ACTION ITEM =
Pictures stay out of the copy, and everything else in the data below is repeated exactly.

EXERCISE DATA =
..........

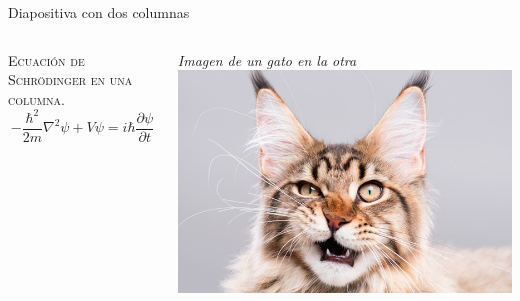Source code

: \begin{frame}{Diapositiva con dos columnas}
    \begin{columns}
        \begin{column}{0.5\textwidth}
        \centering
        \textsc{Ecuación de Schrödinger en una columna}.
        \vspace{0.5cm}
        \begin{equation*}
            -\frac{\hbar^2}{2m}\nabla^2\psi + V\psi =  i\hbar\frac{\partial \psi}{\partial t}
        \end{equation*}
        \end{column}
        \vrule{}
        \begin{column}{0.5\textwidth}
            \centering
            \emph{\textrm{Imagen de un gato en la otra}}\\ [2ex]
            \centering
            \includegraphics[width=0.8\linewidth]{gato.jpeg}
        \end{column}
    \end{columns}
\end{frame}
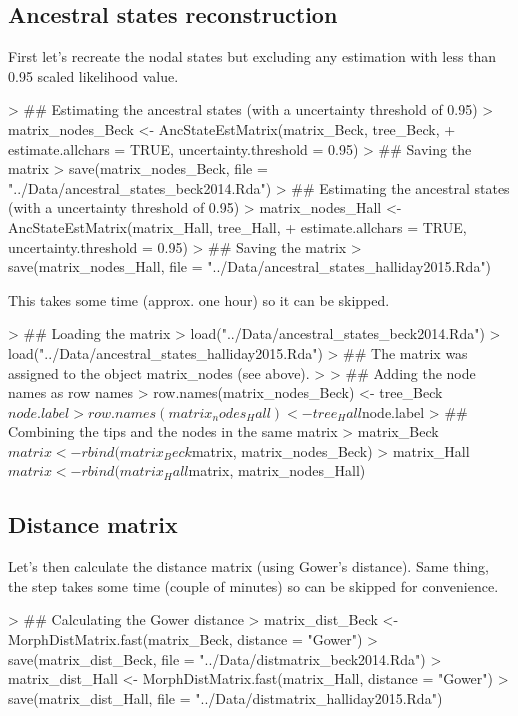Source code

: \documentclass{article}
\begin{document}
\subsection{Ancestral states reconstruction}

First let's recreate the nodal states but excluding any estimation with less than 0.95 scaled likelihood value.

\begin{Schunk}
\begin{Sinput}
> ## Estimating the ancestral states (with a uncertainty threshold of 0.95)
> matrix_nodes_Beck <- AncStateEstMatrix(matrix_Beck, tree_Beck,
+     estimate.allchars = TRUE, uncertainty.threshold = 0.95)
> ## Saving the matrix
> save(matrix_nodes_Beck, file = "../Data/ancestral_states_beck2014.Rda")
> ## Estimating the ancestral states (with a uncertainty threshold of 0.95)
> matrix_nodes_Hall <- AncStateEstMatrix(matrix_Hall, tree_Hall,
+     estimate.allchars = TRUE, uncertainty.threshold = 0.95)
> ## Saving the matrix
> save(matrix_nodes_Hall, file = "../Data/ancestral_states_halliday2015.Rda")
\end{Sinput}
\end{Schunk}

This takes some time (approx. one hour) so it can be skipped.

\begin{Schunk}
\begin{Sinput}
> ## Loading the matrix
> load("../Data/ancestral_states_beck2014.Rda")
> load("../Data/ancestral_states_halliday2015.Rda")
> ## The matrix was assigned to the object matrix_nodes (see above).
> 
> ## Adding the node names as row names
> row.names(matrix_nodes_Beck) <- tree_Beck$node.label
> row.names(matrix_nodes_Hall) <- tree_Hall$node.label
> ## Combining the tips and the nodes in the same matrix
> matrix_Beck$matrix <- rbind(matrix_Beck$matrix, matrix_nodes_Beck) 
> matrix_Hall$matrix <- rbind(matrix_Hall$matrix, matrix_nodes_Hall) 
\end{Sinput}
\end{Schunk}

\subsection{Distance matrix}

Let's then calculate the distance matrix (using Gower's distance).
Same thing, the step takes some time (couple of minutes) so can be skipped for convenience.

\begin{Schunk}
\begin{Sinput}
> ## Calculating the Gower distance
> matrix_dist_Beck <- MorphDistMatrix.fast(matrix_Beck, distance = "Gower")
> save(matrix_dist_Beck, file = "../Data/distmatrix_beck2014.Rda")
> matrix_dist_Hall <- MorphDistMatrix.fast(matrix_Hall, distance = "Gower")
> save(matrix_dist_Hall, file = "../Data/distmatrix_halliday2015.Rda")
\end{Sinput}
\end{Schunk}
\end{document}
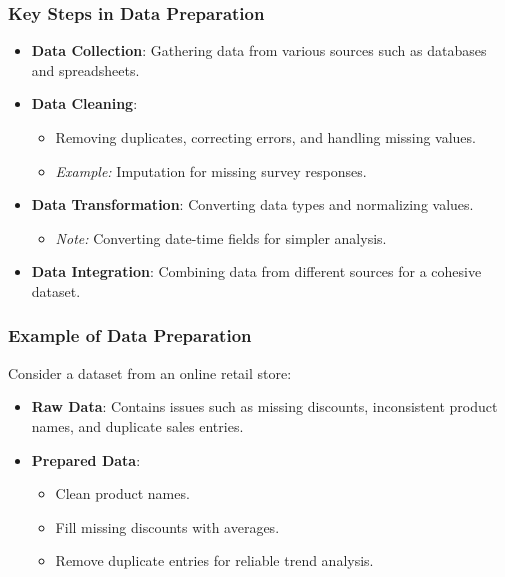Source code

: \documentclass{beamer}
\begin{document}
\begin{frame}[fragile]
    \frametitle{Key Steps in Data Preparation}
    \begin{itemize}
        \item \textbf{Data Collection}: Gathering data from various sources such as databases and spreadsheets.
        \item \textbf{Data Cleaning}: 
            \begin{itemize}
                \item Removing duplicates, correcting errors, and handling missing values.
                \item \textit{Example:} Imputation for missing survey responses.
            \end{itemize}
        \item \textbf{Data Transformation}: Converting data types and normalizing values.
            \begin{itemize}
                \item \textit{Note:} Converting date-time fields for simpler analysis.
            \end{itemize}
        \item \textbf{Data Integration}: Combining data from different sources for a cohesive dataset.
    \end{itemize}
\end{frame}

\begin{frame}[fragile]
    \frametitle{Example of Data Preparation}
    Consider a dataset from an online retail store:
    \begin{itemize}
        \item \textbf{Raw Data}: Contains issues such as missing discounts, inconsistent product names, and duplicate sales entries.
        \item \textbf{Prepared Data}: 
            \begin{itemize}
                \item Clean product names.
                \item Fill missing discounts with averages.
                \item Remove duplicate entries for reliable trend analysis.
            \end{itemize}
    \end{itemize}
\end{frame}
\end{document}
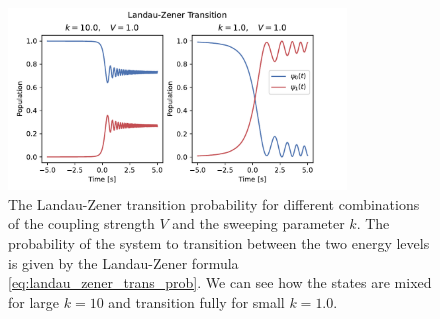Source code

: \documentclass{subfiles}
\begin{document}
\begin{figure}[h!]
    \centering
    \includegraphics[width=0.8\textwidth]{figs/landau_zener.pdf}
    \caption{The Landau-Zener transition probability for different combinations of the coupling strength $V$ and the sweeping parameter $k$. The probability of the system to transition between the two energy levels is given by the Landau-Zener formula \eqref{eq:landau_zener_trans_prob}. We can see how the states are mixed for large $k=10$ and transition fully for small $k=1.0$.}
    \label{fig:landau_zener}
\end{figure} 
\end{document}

..........

YOUR RESPONSE =
Source code

: \begin{frame}{Diapositiva con dos columnas}
    \begin{columns}
        \begin{column}{0.5\textwidth}
        \centering
        \textsc{Ecuación de Schrödinger en una columna}.
        \vspace{0.5cm}
        \begin{equation*}
            -\frac{\hbar^2}{2m}\nabla^2\psi + V\psi =  i\hbar\frac{\partial \psi}{\partial t}
        \end{equation*}
        \end{column}
        \vrule{}
        \begin{column}{0.5\textwidth}
            \centering
            \emph{\textrm{Imagen de un gato en la otra}}\\ [2ex]
            \centering
            \includegraphics[width=0.8\linewidth]{gato.jpeg}
        \end{column}
    \end{columns}
\end{frame}
Source code

: \documentclass{article}
\begin{document}
\subsection{Ancestral states reconstruction}

First let's recreate the nodal states but excluding any estimation with less than 0.95 scaled likelihood value.

\begin{Schunk}
\begin{Sinput}
> ## Estimating the ancestral states (with a uncertainty threshold of 0.95)
> matrix_nodes_Beck <- AncStateEstMatrix(matrix_Beck, tree_Beck,
+     estimate.allchars = TRUE, uncertainty.threshold = 0.95)
> ## Saving the matrix
> save(matrix_nodes_Beck, file = "../Data/ancestral_states_beck2014.Rda")
> ## Estimating the ancestral states (with a uncertainty threshold of 0.95)
> matrix_nodes_Hall <- AncStateEstMatrix(matrix_Hall, tree_Hall,
+     estimate.allchars = TRUE, uncertainty.threshold = 0.95)
> ## Saving the matrix
> save(matrix_nodes_Hall, file = "../Data/ancestral_states_halliday2015.Rda")
\end{Sinput}
\end{Schunk}

This takes some time (approx. one hour) so it can be skipped.

\begin{Schunk}
\begin{Sinput}
> ## Loading the matrix
> load("../Data/ancestral_states_beck2014.Rda")
> load("../Data/ancestral_states_halliday2015.Rda")
> ## The matrix was assigned to the object matrix_nodes (see above).
> 
> ## Adding the node names as row names
> row.names(matrix_nodes_Beck) <- tree_Beck$node.label
> row.names(matrix_nodes_Hall) <- tree_Hall$node.label
> ## Combining the tips and the nodes in the same matrix
> matrix_Beck$matrix <- rbind(matrix_Beck$matrix, matrix_nodes_Beck) 
> matrix_Hall$matrix <- rbind(matrix_Hall$matrix, matrix_nodes_Hall) 
\end{Sinput}
\end{Schunk}

\subsection{Distance matrix}

Let's then calculate the distance matrix (using Gower's distance).
Same thing, the step takes some time (couple of minutes) so can be skipped for convenience.

\begin{Schunk}
\begin{Sinput}
> ## Calculating the Gower distance
> matrix_dist_Beck <- MorphDistMatrix.fast(matrix_Beck, distance = "Gower")
> save(matrix_dist_Beck, file = "../Data/distmatrix_beck2014.Rda")
> matrix_dist_Hall <- MorphDistMatrix.fast(matrix_Hall, distance = "Gower")
> save(matrix_dist_Hall, file = "../Data/distmatrix_halliday2015.Rda")
\end{Sinput}
\end{Schunk}
\end{document}
Source code

: \documentclass{beamer}
\begin{document}
\begin{frame}[fragile]
    \frametitle{Key Steps in Data Preparation}
    \begin{itemize}
        \item \textbf{Data Collection}: Gathering data from various sources such as databases and spreadsheets.
        \item \textbf{Data Cleaning}: 
            \begin{itemize}
                \item Removing duplicates, correcting errors, and handling missing values.
                \item \textit{Example:} Imputation for missing survey responses.
            \end{itemize}
        \item \textbf{Data Transformation}: Converting data types and normalizing values.
            \begin{itemize}
                \item \textit{Note:} Converting date-time fields for simpler analysis.
            \end{itemize}
        \item \textbf{Data Integration}: Combining data from different sources for a cohesive dataset.
    \end{itemize}
\end{frame}

\begin{frame}[fragile]
    \frametitle{Example of Data Preparation}
    Consider a dataset from an online retail store:
    \begin{itemize}
        \item \textbf{Raw Data}: Contains issues such as missing discounts, inconsistent product names, and duplicate sales entries.
        \item \textbf{Prepared Data}: 
            \begin{itemize}
                \item Clean product names.
                \item Fill missing discounts with averages.
                \item Remove duplicate entries for reliable trend analysis.
            \end{itemize}
    \end{itemize}
\end{frame}
\end{document}
Source code

: \documentclass{subfiles}
\begin{document}
\begin{figure}[h!]
    \centering
    \includegraphics[width=0.8\textwidth]{figs/landau_zener.pdf}
    \caption{The Landau-Zener transition probability for different combinations of the coupling strength $V$ and the sweeping parameter $k$. The probability of the system to transition between the two energy levels is given by the Landau-Zener formula \eqref{eq:landau_zener_trans_prob}. We can see how the states are mixed for large $k=10$ and transition fully for small $k=1.0$.}
    \label{fig:landau_zener}
\end{figure} 
\end{document}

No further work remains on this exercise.